(Exercise):
When writing out the entries below, keep only the lines from the line with "- First, I pull" to the line with "- **File Viewing**: View", both included, exactly as they are, and leave the pictures aside.

(Information given):
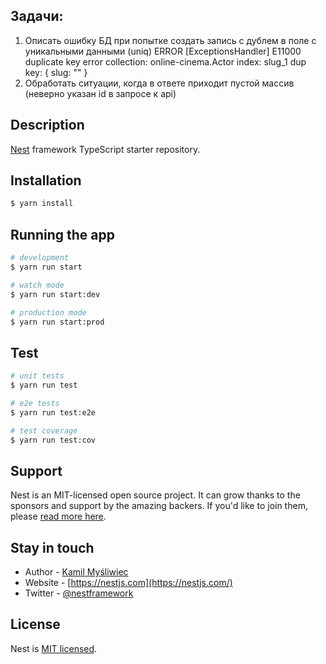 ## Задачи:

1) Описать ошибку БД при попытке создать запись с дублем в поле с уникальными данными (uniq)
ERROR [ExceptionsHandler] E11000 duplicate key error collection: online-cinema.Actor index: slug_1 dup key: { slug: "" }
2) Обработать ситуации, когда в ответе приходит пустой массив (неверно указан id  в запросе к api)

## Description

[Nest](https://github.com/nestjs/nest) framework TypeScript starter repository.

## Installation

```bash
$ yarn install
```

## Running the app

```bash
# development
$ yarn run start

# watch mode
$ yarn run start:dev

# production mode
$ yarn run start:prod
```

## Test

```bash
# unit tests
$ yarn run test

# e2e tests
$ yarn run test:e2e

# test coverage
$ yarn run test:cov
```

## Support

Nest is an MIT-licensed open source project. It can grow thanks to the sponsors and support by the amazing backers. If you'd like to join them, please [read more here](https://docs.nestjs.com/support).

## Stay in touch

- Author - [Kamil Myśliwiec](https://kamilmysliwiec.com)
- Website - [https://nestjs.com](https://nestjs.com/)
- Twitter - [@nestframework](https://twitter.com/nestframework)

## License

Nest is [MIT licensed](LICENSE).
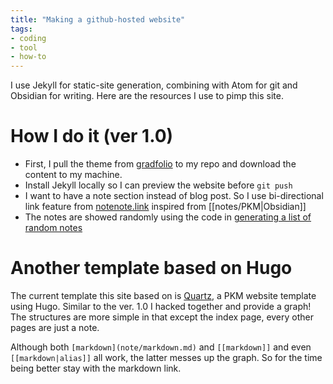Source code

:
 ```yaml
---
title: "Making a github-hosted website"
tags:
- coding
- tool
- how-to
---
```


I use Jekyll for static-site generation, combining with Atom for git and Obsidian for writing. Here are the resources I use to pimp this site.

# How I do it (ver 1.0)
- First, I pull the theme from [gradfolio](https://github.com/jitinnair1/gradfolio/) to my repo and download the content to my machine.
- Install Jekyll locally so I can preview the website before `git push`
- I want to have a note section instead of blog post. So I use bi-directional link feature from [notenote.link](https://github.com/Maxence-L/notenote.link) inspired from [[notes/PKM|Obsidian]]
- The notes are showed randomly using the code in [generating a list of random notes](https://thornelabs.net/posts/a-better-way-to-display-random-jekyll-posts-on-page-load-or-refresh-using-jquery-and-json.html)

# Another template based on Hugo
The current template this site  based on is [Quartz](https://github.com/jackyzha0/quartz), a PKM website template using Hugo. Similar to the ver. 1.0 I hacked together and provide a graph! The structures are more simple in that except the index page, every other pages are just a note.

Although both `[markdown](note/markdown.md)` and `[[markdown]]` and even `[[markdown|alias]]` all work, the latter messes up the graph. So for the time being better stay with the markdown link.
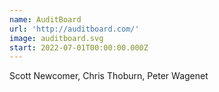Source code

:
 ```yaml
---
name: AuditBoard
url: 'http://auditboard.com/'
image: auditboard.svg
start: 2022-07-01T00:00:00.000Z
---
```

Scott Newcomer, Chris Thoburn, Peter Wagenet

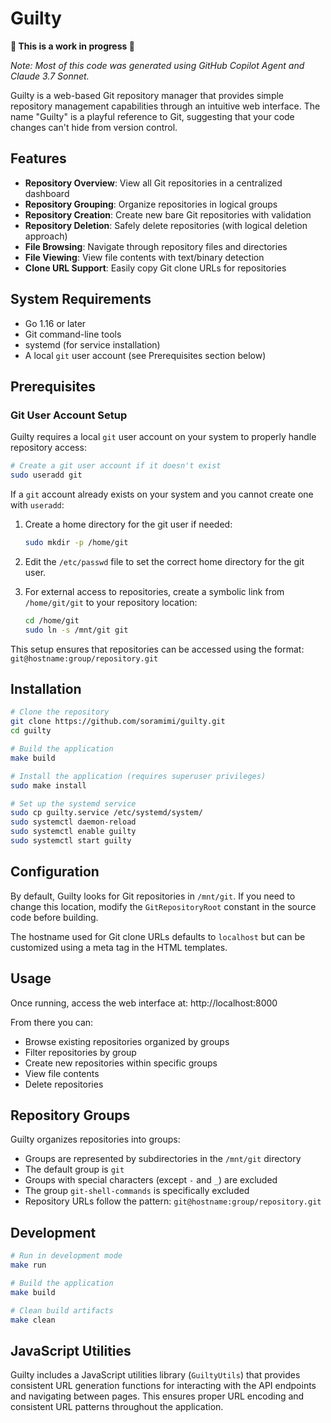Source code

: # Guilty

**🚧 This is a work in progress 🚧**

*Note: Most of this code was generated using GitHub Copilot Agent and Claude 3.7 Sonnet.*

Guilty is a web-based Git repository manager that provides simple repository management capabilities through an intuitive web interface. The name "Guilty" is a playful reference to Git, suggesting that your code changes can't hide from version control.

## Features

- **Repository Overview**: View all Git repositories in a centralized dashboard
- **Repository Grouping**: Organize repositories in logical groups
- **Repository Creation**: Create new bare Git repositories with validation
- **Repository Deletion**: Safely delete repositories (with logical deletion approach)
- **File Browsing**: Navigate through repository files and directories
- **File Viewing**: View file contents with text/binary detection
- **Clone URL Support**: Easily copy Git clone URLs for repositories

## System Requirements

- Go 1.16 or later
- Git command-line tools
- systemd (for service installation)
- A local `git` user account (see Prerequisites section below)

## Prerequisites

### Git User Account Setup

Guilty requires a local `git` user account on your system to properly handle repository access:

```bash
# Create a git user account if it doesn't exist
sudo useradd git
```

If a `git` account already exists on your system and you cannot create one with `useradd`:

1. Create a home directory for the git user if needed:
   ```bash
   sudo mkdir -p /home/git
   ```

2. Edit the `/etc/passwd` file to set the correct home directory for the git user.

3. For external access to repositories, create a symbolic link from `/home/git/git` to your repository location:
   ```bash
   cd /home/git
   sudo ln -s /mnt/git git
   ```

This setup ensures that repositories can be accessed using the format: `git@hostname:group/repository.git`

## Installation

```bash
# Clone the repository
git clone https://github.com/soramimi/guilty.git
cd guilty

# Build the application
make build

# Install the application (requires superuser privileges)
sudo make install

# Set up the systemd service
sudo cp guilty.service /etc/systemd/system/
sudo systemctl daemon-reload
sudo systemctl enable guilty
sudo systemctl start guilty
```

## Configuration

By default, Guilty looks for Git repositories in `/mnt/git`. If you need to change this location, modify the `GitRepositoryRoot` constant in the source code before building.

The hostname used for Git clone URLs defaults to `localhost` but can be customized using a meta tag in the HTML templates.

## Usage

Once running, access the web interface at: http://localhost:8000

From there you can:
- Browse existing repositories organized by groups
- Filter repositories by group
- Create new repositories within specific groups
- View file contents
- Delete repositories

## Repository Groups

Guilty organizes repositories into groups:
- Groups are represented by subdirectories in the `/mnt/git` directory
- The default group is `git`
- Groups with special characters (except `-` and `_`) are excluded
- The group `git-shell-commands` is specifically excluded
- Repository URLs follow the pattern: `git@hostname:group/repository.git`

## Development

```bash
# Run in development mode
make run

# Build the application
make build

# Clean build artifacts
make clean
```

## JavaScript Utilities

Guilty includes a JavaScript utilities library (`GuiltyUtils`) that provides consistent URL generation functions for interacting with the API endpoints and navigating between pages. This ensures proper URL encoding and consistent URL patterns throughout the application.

(Response to the task):
- First, I pull the theme from [gradfolio](https://github.com/jitinnair1/gradfolio/) to my repo and download the content to my machine.
- Install Jekyll locally so I can preview the website before `git push`
- I want to have a note section instead of blog post. So I use bi-directional link feature from [notenote.link](https://github.com/Maxence-L/notenote.link) inspired from [[notes/PKM|Obsidian]]
- The notes are showed randomly using the code in [generating a list of random notes](https://thornelabs.net/posts/a-better-way-to-display-random-jekyll-posts-on-page-load-or-refresh-using-jquery-and-json.html)

# Another template based on Hugo
The current template this site  based on is [Quartz](https://github.com/jackyzha0/quartz), a PKM website template using Hugo. Similar to the ver. 1.0 I hacked together and provide a graph! The structures are more simple in that except the index page, every other pages are just a note.

Although both `[markdown](note/markdown.md)` and `[[markdown]]` and even `[[markdown|alias]]` all work, the latter messes up the graph. So for the time being better stay with the markdown link.
Source code

:
 ```yaml
---
name: AuditBoard
url: 'http://auditboard.com/'
image: auditboard.svg
start: 2022-07-01T00:00:00.000Z
---
```

Scott Newcomer, Chris Thoburn, Peter Wagenet

Source code

: # Guilty

**🚧 This is a work in progress 🚧**

*Note: Most of this code was generated using GitHub Copilot Agent and Claude 3.7 Sonnet.*

Guilty is a web-based Git repository manager that provides simple repository management capabilities through an intuitive web interface. The name "Guilty" is a playful reference to Git, suggesting that your code changes can't hide from version control.

## Features

- **Repository Overview**: View all Git repositories in a centralized dashboard
- **Repository Grouping**: Organize repositories in logical groups
- **Repository Creation**: Create new bare Git repositories with validation
- **Repository Deletion**: Safely delete repositories (with logical deletion approach)
- **File Browsing**: Navigate through repository files and directories
- **File Viewing**: View file contents with text/binary detection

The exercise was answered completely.